▶ **Stored records**:
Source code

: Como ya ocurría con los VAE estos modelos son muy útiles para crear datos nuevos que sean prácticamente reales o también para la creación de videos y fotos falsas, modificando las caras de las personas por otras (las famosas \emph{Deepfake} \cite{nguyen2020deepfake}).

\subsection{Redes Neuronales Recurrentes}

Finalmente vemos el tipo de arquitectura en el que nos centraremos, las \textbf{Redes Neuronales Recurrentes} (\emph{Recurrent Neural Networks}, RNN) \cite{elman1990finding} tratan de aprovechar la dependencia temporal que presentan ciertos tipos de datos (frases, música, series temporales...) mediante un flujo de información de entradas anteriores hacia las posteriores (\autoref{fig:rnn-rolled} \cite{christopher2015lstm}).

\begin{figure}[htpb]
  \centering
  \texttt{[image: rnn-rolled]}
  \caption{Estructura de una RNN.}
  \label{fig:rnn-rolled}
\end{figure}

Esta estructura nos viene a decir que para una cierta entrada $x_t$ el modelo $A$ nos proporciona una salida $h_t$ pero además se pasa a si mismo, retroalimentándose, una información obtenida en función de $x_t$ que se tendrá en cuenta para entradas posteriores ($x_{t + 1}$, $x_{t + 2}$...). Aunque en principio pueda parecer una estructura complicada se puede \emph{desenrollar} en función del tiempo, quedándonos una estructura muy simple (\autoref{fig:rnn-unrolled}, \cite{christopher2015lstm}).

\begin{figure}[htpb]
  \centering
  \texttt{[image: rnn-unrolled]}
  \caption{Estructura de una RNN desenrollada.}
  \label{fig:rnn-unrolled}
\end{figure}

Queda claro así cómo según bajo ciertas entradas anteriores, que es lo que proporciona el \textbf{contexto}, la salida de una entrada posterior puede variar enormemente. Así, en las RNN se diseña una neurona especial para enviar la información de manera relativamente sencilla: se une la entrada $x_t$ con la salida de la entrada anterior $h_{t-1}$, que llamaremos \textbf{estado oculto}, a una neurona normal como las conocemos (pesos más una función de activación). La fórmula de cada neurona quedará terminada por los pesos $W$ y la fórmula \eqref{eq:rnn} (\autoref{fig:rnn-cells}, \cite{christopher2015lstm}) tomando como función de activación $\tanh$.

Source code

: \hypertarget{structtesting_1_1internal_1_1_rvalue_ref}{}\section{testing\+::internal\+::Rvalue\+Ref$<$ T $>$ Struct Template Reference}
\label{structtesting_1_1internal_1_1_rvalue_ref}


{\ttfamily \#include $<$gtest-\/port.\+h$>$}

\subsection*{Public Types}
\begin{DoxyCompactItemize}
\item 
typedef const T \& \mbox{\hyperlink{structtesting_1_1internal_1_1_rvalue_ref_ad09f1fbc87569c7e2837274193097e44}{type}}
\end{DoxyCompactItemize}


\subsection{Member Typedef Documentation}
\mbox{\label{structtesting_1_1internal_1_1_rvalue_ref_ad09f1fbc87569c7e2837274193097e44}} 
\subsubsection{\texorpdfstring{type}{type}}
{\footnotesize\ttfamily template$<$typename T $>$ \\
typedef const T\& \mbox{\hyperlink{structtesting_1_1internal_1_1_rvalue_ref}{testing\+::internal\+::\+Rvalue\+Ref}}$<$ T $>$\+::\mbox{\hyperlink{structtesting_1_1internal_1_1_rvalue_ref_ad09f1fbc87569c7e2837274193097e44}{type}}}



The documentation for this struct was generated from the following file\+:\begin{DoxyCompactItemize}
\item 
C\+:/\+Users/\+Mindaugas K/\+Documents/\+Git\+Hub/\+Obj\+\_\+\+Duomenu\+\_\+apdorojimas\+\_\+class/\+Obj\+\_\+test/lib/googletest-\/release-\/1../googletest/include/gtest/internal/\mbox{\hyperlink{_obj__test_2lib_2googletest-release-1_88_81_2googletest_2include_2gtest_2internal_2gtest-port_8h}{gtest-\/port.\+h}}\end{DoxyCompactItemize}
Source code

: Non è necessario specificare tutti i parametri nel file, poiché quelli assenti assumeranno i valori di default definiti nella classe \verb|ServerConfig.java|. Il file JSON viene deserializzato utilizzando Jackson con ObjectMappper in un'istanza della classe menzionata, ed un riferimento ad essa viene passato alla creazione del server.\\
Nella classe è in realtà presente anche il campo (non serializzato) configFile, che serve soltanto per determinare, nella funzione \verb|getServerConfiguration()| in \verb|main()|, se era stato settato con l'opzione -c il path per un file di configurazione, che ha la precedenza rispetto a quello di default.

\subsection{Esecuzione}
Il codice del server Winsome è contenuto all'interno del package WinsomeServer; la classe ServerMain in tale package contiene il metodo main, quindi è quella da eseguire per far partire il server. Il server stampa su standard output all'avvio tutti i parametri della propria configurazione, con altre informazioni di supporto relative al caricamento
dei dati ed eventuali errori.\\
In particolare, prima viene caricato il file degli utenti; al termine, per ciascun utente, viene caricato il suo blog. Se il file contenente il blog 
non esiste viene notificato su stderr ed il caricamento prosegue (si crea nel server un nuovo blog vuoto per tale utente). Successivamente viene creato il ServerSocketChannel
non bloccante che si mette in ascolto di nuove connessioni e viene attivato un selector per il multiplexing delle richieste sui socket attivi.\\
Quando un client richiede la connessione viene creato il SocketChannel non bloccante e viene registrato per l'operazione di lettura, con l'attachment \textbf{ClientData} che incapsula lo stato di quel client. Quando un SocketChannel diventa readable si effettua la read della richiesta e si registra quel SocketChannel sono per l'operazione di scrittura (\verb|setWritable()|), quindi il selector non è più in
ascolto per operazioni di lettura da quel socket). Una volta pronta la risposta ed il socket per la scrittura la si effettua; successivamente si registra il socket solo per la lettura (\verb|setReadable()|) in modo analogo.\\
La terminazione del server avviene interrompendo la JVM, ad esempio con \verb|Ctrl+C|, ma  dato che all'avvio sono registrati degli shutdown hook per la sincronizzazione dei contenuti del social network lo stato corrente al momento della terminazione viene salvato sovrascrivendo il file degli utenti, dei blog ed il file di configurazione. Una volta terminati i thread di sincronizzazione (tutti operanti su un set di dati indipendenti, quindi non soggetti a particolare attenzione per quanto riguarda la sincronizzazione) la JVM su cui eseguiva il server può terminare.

▶ **About this task**:
Each line of the data must come back exactly as written.

▶ **Reply to the task**:
Source code

: Como ya ocurría con los VAE estos modelos son muy útiles para crear datos nuevos que sean prácticamente reales o también para la creación de videos y fotos falsas, modificando las caras de las personas por otras (las famosas \emph{Deepfake} \cite{nguyen2020deepfake}).

\subsection{Redes Neuronales Recurrentes}

Finalmente vemos el tipo de arquitectura en el que nos centraremos, las \textbf{Redes Neuronales Recurrentes} (\emph{Recurrent Neural Networks}, RNN) \cite{elman1990finding} tratan de aprovechar la dependencia temporal que presentan ciertos tipos de datos (frases, música, series temporales...) mediante un flujo de información de entradas anteriores hacia las posteriores (\autoref{fig:rnn-rolled} \cite{christopher2015lstm}).

\begin{figure}[htpb]
  \centering
  \texttt{[image: rnn-rolled]}
  \caption{Estructura de una RNN.}
  \label{fig:rnn-rolled}
\end{figure}

Esta estructura nos viene a decir que para una cierta entrada $x_t$ el modelo $A$ nos proporciona una salida $h_t$ pero además se pasa a si mismo, retroalimentándose, una información obtenida en función de $x_t$ que se tendrá en cuenta para entradas posteriores ($x_{t + 1}$, $x_{t + 2}$...). Aunque en principio pueda parecer una estructura complicada se puede \emph{desenrollar} en función del tiempo, quedándonos una estructura muy simple (\autoref{fig:rnn-unrolled}, \cite{christopher2015lstm}).

\begin{figure}[htpb]
  \centering
  \texttt{[image: rnn-unrolled]}
  \caption{Estructura de una RNN desenrollada.}
  \label{fig:rnn-unrolled}
\end{figure}

Queda claro así cómo según bajo ciertas entradas anteriores, que es lo que proporciona el \textbf{contexto}, la salida de una entrada posterior puede variar enormemente. Así, en las RNN se diseña una neurona especial para enviar la información de manera relativamente sencilla: se une la entrada $x_t$ con la salida de la entrada anterior $h_{t-1}$, que llamaremos \textbf{estado oculto}, a una neurona normal como las conocemos (pesos más una función de activación). La fórmula de cada neurona quedará terminada por los pesos $W$ y la fórmula \eqref{eq:rnn} (\autoref{fig:rnn-cells}, \cite{christopher2015lstm}) tomando como función de activación $\tanh$.

Source code

: \hypertarget{structtesting_1_1internal_1_1_rvalue_ref}{}\section{testing\+::internal\+::Rvalue\+Ref$<$ T $>$ Struct Template Reference}
\label{structtesting_1_1internal_1_1_rvalue_ref}


{\ttfamily \#include $<$gtest-\/port.\+h$>$}

\subsection*{Public Types}
\begin{DoxyCompactItemize}
\item 
typedef const T \& \mbox{\hyperlink{structtesting_1_1internal_1_1_rvalue_ref_ad09f1fbc87569c7e2837274193097e44}{type}}
\end{DoxyCompactItemize}


\subsection{Member Typedef Documentation}
\mbox{\label{structtesting_1_1internal_1_1_rvalue_ref_ad09f1fbc87569c7e2837274193097e44}} 
\subsubsection{\texorpdfstring{type}{type}}
{\footnotesize\ttfamily template$<$typename T $>$ \\
typedef const T\& \mbox{\hyperlink{structtesting_1_1internal_1_1_rvalue_ref}{testing\+::internal\+::\+Rvalue\+Ref}}$<$ T $>$\+::\mbox{\hyperlink{structtesting_1_1internal_1_1_rvalue_ref_ad09f1fbc87569c7e2837274193097e44}{type}}}



The documentation for this struct was generated from the following file\+:\begin{DoxyCompactItemize}
\item 
C\+:/\+Users/\+Mindaugas K/\+Documents/\+Git\+Hub/\+Obj\+\_\+\+Duomenu\+\_\+apdorojimas\+\_\+class/\+Obj\+\_\+test/lib/googletest-\/release-\/1../googletest/include/gtest/internal/\mbox{\hyperlink{_obj__test_2lib_2googletest-release-1_88_81_2googletest_2include_2gtest_2internal_2gtest-port_8h}{gtest-\/port.\+h}}\end{DoxyCompactItemize}
Source code

: Non è necessario specificare tutti i parametri nel file, poiché quelli assenti assumeranno i valori di default definiti nella classe \verb|ServerConfig.java|. Il file JSON viene deserializzato utilizzando Jackson con ObjectMappper in un'istanza della classe menzionata, ed un riferimento ad essa viene passato alla creazione del server.\\
Nella classe è in realtà presente anche il campo (non serializzato) configFile, che serve soltanto per determinare, nella funzione \verb|getServerConfiguration()| in \verb|main()|, se era stato settato con l'opzione -c il path per un file di configurazione, che ha la precedenza rispetto a quello di default.

\subsection{Esecuzione}
Il codice del server Winsome è contenuto all'interno del package WinsomeServer; la classe ServerMain in tale package contiene il metodo main, quindi è quella da eseguire per far partire il server. Il server stampa su standard output all'avvio tutti i parametri della propria configurazione, con altre informazioni di supporto relative al caricamento
dei dati ed eventuali errori.\\
In particolare, prima viene caricato il file degli utenti; al termine, per ciascun utente, viene caricato il suo blog. Se il file contenente il blog 
non esiste viene notificato su stderr ed il caricamento prosegue (si crea nel server un nuovo blog vuoto per tale utente). Successivamente viene creato il ServerSocketChannel
non bloccante che si mette in ascolto di nuove connessioni e viene attivato un selector per il multiplexing delle richieste sui socket attivi.\\
Quando un client richiede la connessione viene creato il SocketChannel non bloccante e viene registrato per l'operazione di lettura, con l'attachment \textbf{ClientData} che incapsula lo stato di quel client. Quando un SocketChannel diventa readable si effettua la read della richiesta e si registra quel SocketChannel sono per l'operazione di scrittura (\verb|setWritable()|), quindi il selector non è più in
ascolto per operazioni di lettura da quel socket). Una volta pronta la risposta ed il socket per la scrittura la si effettua; successivamente si registra il socket solo per la lettura (\verb|setReadable()|) in modo analogo.\\
La terminazione del server avviene interrompendo la JVM, ad esempio con \verb|Ctrl+C|, ma  dato che all'avvio sono registrati degli shutdown hook per la sincronizzazione dei contenuti del social network lo stato corrente al momento della terminazione viene salvato sovrascrivendo il file degli utenti, dei blog ed il file di configurazione. Una volta terminati i thread di sincronizzazione (tutti operanti su un set di dati indipendenti, quindi non soggetti a particolare attenzione per quanto riguarda la sincronizzazione) la JVM su cui eseguiva il server può terminare.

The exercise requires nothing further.